If a state does not set its own rules, HealthCare.gov will start by trying to put a user stranded by the disappearance of an issuer’s plan in another plan from the same issuer, center officials say.
If the issuer does not offer any plans in the consumer’s area, then HealthCare.gov will try to enroll the consumer in a plan from another issuer with the same metal level and product network type, officials say.
Theodore Nickel, the Wisconsin insurance commissioner, says HealthCare.gov will have to use a different process in his state, because the HealthCare.gov center process violates the Wisconsin interpretation of its insurance laws and regulations.
For a look at some of the details from a letter Nickel sent to Kevin Counihan, director of the HealthCare.gov center, read on:
Ted Nickel (Photo: Wisconsin Office of the Governor)
1. Nickel says the HealthCare.gov center process could push some consumers to pay for health coverage chosen by the federal government.
Consumers are supposed to have the right to enter into insurance contracts free from external pressure.

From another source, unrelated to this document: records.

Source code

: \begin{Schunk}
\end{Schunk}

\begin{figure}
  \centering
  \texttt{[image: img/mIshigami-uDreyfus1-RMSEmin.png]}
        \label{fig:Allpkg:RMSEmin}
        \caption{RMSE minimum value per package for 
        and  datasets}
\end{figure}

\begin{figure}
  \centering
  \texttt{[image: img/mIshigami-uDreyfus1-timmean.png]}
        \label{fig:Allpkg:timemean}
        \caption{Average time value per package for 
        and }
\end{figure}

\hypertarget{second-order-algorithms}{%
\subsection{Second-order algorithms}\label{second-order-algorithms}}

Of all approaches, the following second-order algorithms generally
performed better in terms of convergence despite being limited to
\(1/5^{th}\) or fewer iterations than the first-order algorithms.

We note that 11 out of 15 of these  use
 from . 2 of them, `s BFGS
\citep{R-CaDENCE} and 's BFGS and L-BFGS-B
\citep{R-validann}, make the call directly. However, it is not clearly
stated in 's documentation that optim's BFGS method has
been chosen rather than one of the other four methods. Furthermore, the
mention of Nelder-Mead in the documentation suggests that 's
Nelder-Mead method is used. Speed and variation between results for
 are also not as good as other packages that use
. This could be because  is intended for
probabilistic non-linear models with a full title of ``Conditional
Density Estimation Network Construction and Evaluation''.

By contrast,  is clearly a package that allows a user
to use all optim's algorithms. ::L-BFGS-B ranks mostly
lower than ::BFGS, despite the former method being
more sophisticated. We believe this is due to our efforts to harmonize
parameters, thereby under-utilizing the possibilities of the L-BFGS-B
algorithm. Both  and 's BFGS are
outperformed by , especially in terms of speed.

Automatically putting a consumer in an insurance plan may help the consumer stay covered, but it creates pressure, Nickel says.
Nickel questions whether the Center for Consumer Information & Insurance Oversight process for helping stranded exchange plan enrollees is legal. (Photo: John Kroetch/Thinkstock)
2. Nickel says the 2017 exchange auto-enrollment process violates both federal contract law principles as well as Wisconsin law.
He says the process the HealthCare.gov center intends to use for stranded enrollees in 2017 would violate the law whether the federal government moves consumers into a plan automatically or the federal government moves consumers into a plan automatically.